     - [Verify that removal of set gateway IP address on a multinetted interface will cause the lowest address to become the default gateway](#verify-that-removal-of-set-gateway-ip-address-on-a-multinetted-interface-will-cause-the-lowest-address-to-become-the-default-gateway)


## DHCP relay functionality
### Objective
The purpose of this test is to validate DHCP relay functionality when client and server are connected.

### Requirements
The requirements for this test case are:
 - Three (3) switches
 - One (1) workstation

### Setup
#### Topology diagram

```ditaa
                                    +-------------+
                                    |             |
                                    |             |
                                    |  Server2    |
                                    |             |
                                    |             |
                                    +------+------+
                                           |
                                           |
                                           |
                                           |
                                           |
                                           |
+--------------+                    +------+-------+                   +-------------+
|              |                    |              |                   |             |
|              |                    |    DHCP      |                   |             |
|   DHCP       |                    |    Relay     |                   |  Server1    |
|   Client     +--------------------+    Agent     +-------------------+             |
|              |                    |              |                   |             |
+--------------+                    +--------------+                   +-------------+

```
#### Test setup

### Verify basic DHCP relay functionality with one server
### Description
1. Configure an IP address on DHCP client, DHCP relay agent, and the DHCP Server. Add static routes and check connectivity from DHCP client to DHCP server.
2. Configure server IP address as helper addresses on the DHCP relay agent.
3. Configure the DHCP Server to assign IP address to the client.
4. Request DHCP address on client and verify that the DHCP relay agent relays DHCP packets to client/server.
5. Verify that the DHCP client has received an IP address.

------------------------------------------------

◆ Problem statement
Every record must be repeated precisely and in full.

◆ Answer space
     - [Verify that removal of set gateway IP address on a multinetted interface will cause the lowest address to become the default gateway](#verify-that-removal-of-set-gateway-ip-address-on-a-multinetted-interface-will-cause-the-lowest-address-to-become-the-default-gateway)


## DHCP relay functionality
### Objective
The purpose of this test is to validate DHCP relay functionality when client and server are connected.

### Requirements
The requirements for this test case are:
 - Three (3) switches
 - One (1) workstation

### Setup
#### Topology diagram

```ditaa
                                    +-------------+
                                    |             |
                                    |             |
                                    |  Server2    |
                                    |             |
                                    |             |
                                    +------+------+
                                           |
                                           |
                                           |
                                           |
                                           |
                                           |
+--------------+                    +------+-------+                   +-------------+
|              |                    |              |                   |             |
|              |                    |    DHCP      |                   |             |
|   DHCP       |                    |    Relay     |                   |  Server1    |
|   Client     +--------------------+    Agent     +-------------------+             |
|              |                    |              |                   |             |
+--------------+                    +--------------+                   +-------------+

```
#### Test setup

### Verify basic DHCP relay functionality with one server
### Description
1. Configure an IP address on DHCP client, DHCP relay agent, and the DHCP Server. Add static routes and check connectivity from DHCP client to DHCP server.
2. Configure server IP address as helper addresses on the DHCP relay agent.
3. Configure the DHCP Server to assign IP address to the client.
4. Request DHCP address on client and verify that the DHCP relay agent relays DHCP packets to client/server.
5. Verify that the DHCP client has received an IP address.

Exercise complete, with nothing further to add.